Presentation on theme: "The RHIC-ATLAS Computing Facility at BNL HEPIX – Edinburgh May 24-28, 2004 Tony Chan RHIC Computing Facility Brookhaven National Laboratory."— Presentation transcript:
The RHIC-ATLAS Computing Facility at BNL HEPIX – Edinburgh May 24-28, 2004 Tony Chan RHIC Computing Facility Brookhaven National Laboratory
Outline Background Mass Storage Central Disk Storage Linux Farm Monitoring Security & Authentication Future Developments Summary
Background Brookhaven National Lab (BNL) is a U.S. govt funded multi-disciplinary research laboratory. RACF formed in the mid-90s to address computing needs of RHIC experiments. Became U.S. Tier 1 Center for ATLAS in late 90s. RACF supports HENP and HEP scientific computing efforts and various general services (backup, e-mail, web, off-site data transfer, Grid, etc).
Background (continued) Currently 29 staff members (4 new hires in 2004). RHIC Year 4 just concluded. Performance surpassed all expectations.
Mass Storage 4 StorageTek tape silos managed via HPSS (v 4.5). Using 37 9940B drives (200 GB/tape). Aggregate bandwidth up to 700 MB/s. 10 data movers with 10 TB of disk. Total over 1.5 PB of raw data in 4 years of running (capacity for 4.5 PB).
Central Disk Storage Large SAN served via NFS DST + user home directories + scratch area. 41 Sun servers (E450 & V480) running Solaris 8 and 9. Plan to migrate all to Solaris 9 eventually. 24 Brocade switches & 250 TB of FB RAID5 managed by Veritas. Aggregate 600 MB/s data rate to/from Sun servers on average.
Central Disk Storage (cont.) RHIC and ATLAS AFS cells software repository + user home directories. Total of 11 AIX servers with 1.2 TB for RHIC and 0.5 TB for ATLAS. Transarc on server side, OpenAFS on client side. Considering OpenAFS for server side.
Linux Farm Used for mass processing of data. 1359 rack-mounted, dual-CPU (Intel) servers. Total of 1362 kSpecInt2000. Reliable (about 6 hardware failures per month at current farm size). Combination of SCSI & IDE disks with aggregate of 234+ TB of local storage.
Linux Farm (cont.) Experiments making significant use of local storage through custom job schedulers, data repository managers and rootd. Requires significant infrastructure resources (network, power, cooling, etc). Significant scalability challenges. Advance planning and careful design a must!
Linux Farm Software Custom RH 8 (RHIC) and 7.3 (ATLAS) images. Installed with Kickstart server. Support for compilers (gcc, PGI, Intel) and debuggers (gdb, Totalview, Intel). Support for network file systems (AFS, NFS) and local data storage.

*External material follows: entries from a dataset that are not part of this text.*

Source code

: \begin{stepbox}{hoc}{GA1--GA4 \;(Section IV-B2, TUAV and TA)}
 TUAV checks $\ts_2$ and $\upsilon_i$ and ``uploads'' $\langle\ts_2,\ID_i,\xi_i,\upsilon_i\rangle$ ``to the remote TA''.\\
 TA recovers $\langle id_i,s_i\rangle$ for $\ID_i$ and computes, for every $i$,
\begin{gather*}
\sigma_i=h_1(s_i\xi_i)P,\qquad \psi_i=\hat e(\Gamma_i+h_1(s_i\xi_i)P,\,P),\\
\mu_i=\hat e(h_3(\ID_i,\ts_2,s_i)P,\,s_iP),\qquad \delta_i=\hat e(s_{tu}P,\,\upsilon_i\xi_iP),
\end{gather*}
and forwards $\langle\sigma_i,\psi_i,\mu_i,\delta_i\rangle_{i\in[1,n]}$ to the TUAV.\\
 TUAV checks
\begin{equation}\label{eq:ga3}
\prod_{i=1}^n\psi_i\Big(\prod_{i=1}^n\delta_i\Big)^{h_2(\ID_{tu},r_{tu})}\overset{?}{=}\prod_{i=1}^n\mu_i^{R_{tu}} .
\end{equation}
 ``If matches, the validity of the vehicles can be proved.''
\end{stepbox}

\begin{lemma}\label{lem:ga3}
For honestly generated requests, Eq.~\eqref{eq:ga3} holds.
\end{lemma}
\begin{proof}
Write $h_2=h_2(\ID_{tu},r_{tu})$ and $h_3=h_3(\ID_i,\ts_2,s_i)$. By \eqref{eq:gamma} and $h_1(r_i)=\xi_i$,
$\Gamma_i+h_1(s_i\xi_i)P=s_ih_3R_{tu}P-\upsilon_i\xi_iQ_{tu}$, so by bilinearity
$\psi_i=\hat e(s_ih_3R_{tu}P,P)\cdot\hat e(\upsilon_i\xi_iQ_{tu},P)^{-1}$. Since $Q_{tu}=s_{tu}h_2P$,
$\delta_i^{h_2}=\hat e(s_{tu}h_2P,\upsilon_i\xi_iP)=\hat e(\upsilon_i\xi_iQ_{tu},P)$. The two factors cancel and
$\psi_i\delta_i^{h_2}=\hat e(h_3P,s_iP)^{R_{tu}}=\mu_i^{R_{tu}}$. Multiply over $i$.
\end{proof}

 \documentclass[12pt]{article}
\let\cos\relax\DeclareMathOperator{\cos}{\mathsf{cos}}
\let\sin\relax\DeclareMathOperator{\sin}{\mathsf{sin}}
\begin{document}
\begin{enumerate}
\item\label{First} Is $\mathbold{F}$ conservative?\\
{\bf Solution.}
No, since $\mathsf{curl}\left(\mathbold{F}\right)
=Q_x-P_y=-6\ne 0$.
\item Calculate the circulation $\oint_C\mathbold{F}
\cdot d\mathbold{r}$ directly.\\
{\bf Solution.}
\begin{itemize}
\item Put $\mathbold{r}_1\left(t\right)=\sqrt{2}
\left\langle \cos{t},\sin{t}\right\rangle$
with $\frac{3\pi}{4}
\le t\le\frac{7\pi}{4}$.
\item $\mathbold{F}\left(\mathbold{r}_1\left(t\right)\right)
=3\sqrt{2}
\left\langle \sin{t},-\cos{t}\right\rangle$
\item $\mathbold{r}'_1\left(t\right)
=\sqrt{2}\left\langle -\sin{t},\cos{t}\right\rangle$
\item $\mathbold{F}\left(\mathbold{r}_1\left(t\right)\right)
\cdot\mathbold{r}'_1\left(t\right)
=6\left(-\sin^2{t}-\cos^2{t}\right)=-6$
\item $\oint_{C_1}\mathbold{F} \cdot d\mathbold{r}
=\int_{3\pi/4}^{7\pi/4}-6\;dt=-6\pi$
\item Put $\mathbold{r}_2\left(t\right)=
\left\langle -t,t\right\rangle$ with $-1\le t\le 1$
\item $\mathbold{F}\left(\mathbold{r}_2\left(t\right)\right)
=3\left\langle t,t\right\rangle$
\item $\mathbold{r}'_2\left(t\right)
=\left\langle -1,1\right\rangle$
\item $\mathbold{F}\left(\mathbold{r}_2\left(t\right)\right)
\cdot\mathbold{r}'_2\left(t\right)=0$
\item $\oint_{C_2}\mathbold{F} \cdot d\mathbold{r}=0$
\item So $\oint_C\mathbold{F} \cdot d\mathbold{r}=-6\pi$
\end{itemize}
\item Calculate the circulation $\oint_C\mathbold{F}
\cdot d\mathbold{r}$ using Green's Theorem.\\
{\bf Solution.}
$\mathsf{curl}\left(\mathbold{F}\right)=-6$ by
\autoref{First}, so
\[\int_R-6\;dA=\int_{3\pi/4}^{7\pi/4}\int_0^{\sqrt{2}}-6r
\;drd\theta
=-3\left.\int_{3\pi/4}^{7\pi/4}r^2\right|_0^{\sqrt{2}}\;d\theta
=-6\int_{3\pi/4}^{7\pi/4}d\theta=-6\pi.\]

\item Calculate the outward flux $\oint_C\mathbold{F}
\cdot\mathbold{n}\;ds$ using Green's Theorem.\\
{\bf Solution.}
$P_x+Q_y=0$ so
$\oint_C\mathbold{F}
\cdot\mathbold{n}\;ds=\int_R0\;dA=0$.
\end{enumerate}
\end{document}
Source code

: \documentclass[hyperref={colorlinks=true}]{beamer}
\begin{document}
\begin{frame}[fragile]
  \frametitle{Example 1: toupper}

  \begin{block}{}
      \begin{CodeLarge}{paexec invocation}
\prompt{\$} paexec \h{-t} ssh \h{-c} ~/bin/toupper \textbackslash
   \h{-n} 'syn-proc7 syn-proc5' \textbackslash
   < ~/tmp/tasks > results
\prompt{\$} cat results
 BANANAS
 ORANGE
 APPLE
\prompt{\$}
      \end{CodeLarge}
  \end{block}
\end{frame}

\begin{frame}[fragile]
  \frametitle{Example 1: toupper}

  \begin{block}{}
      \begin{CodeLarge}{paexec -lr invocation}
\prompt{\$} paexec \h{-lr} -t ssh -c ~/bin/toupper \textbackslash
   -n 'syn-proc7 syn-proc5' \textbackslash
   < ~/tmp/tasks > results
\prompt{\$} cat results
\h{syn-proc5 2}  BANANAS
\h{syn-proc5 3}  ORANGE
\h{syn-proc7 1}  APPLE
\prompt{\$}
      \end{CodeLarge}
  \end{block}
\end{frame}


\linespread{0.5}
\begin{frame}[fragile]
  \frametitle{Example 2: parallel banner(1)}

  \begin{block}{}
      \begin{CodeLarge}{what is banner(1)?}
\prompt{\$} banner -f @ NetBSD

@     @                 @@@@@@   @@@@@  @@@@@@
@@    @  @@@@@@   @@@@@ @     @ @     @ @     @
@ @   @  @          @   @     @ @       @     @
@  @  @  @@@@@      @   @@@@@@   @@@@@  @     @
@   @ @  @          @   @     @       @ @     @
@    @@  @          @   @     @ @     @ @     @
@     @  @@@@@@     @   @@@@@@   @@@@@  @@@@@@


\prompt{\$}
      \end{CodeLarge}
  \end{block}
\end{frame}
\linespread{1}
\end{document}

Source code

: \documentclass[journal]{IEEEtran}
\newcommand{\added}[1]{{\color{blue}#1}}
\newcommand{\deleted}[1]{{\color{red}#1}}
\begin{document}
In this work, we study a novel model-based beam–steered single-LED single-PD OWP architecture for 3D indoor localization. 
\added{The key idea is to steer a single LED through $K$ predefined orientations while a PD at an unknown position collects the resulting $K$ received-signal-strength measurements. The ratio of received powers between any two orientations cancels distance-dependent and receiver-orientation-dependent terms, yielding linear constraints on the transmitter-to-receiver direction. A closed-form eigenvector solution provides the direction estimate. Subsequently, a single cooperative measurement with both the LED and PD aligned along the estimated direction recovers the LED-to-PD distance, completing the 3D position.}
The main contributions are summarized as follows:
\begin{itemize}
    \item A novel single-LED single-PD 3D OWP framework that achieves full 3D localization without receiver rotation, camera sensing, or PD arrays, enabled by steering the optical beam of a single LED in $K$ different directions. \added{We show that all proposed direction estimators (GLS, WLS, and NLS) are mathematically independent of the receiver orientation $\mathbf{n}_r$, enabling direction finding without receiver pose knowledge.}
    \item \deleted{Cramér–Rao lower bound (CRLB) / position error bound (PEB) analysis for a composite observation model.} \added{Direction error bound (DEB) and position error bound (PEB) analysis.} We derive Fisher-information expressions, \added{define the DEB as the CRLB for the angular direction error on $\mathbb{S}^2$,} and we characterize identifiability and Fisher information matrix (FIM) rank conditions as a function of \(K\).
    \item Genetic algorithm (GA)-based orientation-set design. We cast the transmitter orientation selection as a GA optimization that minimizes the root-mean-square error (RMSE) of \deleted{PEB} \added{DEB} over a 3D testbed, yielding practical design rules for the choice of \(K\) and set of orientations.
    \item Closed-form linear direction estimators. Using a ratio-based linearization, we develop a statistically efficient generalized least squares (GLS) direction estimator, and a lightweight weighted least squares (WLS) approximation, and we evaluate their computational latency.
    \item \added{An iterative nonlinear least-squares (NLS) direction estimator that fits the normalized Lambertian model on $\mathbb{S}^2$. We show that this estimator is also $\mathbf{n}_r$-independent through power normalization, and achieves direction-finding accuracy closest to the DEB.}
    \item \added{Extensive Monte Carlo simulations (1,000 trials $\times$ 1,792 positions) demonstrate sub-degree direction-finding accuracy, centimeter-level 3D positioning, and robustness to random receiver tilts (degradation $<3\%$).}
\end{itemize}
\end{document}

Linux Farm Batch Management New Condor-based batch system with custom PYTHON front-end to replace old batch system. Fully deployed in Linux Farm. Use of Condor DAGman functionality to handle job dependencies. New system solves scalability problems of old system. Upgraded to Condor 6.6.5 (latest stable release) to implement advanced features (queue priority and preemption).
LSF v5.1 widely used in Linux Farm, specially for data analysis jobs. Peak rate of 350 K jobs/week. LSF possibly to be replaced by Condor if the latter can scale to similar peak job rates. Current Condor peak rates of 7 K jobs/week. Condor and LSF accepting jobs through GLOBUS. Condor scalability to be tested in ATLAS DC 2.
Security & Authentication Two layers of firewall with limited network services and limited interactive access through secure gateways. Migration to Kerberos 5 single sign-on and consolidation of password DBs. NIS passwords to be phased-out. Integration of K5/AFS with LSF to solve credential forwarding issues. Will need similar implementation for Condor. Implemented Kerberos certificate authority.
Future Developments HIS/HTAR deployment for UNIX-like access to HPSS. Moving beyond NFS-served SAN with more scalable solutions (Panasas, IBRIX, Lustre, NFS v.4.1, etc). dCache/SRM being evaluated as a distributed storage management solution to exploit high-capacity, low-cost local storage in the 1300+ node Linux Farm. Linux Farm OS upgrade plans (RHEL?).
US ATLAS Grid Testbed Internet HPSS Condor pool Gatekeeper Job manager Disks Grid Job Requests Globus -client 17TB 70MB/S atlas02 aafs amds Mover aftpexp00 GridFtp giis01 Information Server AFS server Globus RLS Server Local Grid development currently focused on monitoring, user management and support for DC2 production activities
Summary RHIC run very successful. Increasing staff levels to support increasing level of computing support activities. On-going evaluation of scalable solutions (dCache, Panasas, Condor, etc) in a distributed computing environment. Increased activity to support upcoming ATLAS DC 2 production.